Stop Ruminating – Simple Steps You Can Take to Short-Circuit the Cycle of Depression

7 Steps to Stop Ruminating in its Tracks

Stop Ruminating

What is ruminating? Ruminating is repeatedly going over negative thoughts in your mind. It could take the form of thinking about your perceived flaws, rehashing a painful experience, or persistently thinking through a problem with no identifiable solution. Ruminating can prolong depressive episodes and make recurrence of depression more likely. Although it may feel like you are taking steps solve a problem, in reality ruminating removes you from participating in rewarding activities and increases isolation and passivity. The following are cognitive behavioral techniques that may help you stop ruminating. 

1. Try the cognitive therapy technique of considering the costs and benefits of ruminating. Do the benefits outweigh the costs? And are they really benefits at all? What are you missing out on when you ruminate? When was the last time you actually came to a new understanding about yourself by obsessing over past failures and perceived weaknesses?
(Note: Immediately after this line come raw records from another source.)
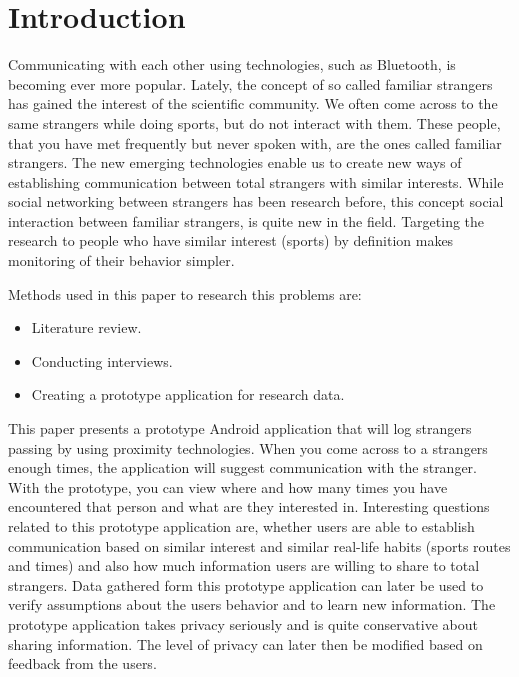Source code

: 
\section{Introduction}

Communicating with each other using technologies, such as Bluetooth, is becoming ever more popular. Lately, the concept of so called familiar strangers has gained the interest of the scientific community. We often come across to the same strangers while doing sports, but do not interact with them. These people, that you have met frequently but never spoken with, are the ones called familiar strangers. The new emerging technologies enable us to create new ways of establishing communication between total strangers with similar interests. While social networking between strangers has been research before, this concept social interaction between familiar strangers, is quite new in the field. Targeting the research to people who have similar interest (sports) by definition makes monitoring of their behavior simpler.

Methods used in this paper to research this problems are:
\begin{itemize}
\item  Literature review.
\item Conducting interviews.
\item Creating a prototype application for research data.
\end{itemize}

This paper presents a prototype Android application that will log strangers passing by using proximity technologies. When you come across to a strangers enough times, the application will suggest communication with the stranger. With the prototype, you can view where and how many times you have encountered that person and what are they interested in. Interesting questions related to this prototype application are, whether users are able to establish communication based on similar interest and similar real-life habits (sports routes and times) and also how much information users are willing to share to total strangers. Data gathered form this prototype application can later be used to verify assumptions about the users behavior and to learn new information. The prototype application takes privacy seriously and is quite conservative about sharing information. The level of privacy can later then be modified based on feedback from the users.

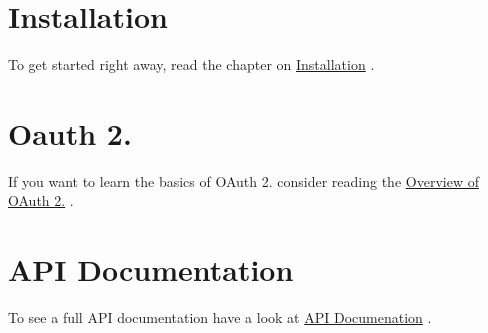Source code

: \hypertarget{index_sec_1}{}\section{\-Installation}\label{index_sec_1}
\-To get started right away, read the chapter on \hyperlink{install}{\-Installation} .\hypertarget{index_sec_2}{}\section{\-Oauth 2.}\label{index_sec_2}
\-If you want to learn the basics of \-O\-Auth 2. consider reading the \hyperlink{oauth}{\-Overview of \-O\-Auth 2.} .\hypertarget{index_sec_3}{}\section{\-A\-P\-I Documentation}\label{index_sec_3}
\-To see a full \-A\-P\-I documentation have a look at \hyperlink{api}{\-A\-P\-I \-Documenation} . 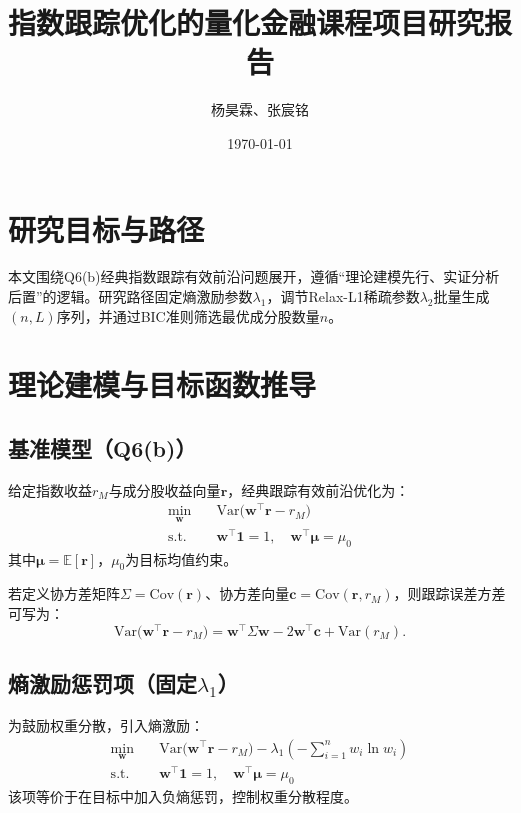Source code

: \documentclass[UTF8]{ctexart}
\title{指数跟踪优化的量化金融课程项目研究报告}
\author{杨昊霖、张宸铭}
\date{\today}
\begin{document}
\maketitle

\section{研究目标与路径}
本文围绕Q6(b)经典指数跟踪有效前沿问题展开，遵循“理论建模先行、实证分析后置”的逻辑。研究路径固定熵激励参数$\lambda_1$，调节Relax-L1稀疏参数$\lambda_2$批量生成$(n,L)$序列，并通过BIC准则筛选最优成分股数量$n$。

\section{理论建模与目标函数推导}
\subsection{基准模型（Q6(b)）}
给定指数收益$r_M$与成分股收益向量$\boldsymbol{r}$，经典跟踪有效前沿优化为：
\begin{align*}
\min_{\boldsymbol{w}} \quad & \mathrm{Var}\big(\boldsymbol{w}^\top \boldsymbol{r} - r_M\big) \\
\text{s.t.} \quad & \boldsymbol{w}^\top \boldsymbol{1} = 1,\quad \boldsymbol{w}^\top \boldsymbol{\mu} = \mu_0
\end{align*}
其中$\boldsymbol{\mu}=\mathbb{E}[\boldsymbol{r}]$，$\mu_0$为目标均值约束。

若定义协方差矩阵$\Sigma=\mathrm{Cov}(\boldsymbol{r})$、协方差向量$\boldsymbol{c}=\mathrm{Cov}(\boldsymbol{r},r_M)$，则跟踪误差方差可写为：
\[
\mathrm{Var}\big(\boldsymbol{w}^\top \boldsymbol{r} - r_M\big)=\boldsymbol{w}^\top \Sigma \boldsymbol{w}-2\boldsymbol{w}^\top \boldsymbol{c}+\mathrm{Var}(r_M).
\]

\subsection{熵激励惩罚项（固定$\lambda_1$）}
为鼓励权重分散，引入熵激励：
\begin{align*}
\min_{\boldsymbol{w}} \quad & \mathrm{Var}\big(\boldsymbol{w}^\top \boldsymbol{r} - r_M\big) - \lambda_1 \left(-\sum_{i=1}^n w_i\ln w_i\right) \\
\text{s.t.} \quad & \boldsymbol{w}^\top \boldsymbol{1} = 1,\quad \boldsymbol{w}^\top \boldsymbol{\mu} = \mu_0
\end{align*}
该项等价于在目标中加入负熵惩罚，控制权重分散程度。
\end{document}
2. Ask yourself whether rumination will solve your problem. If not, identify actual solutions and commit to taking action. 

3. Set a time limit to your rumination. If you’ve been thinking about the same issue for more than 10 minutes with no discernible increase in insight or problem solving, it’s not working. Let it go. 

4. Turn your mind to something else. Once you notice you are ruminating, make the conscious choice to think about something else. You can shift your attention to something pleasant, or to some problem in which there’s an identifiable solution. Even more effective is to engage in some activity, like talking a walk or making a snack, and put your mind on the activity. Maybe there are even actual problems you could solve.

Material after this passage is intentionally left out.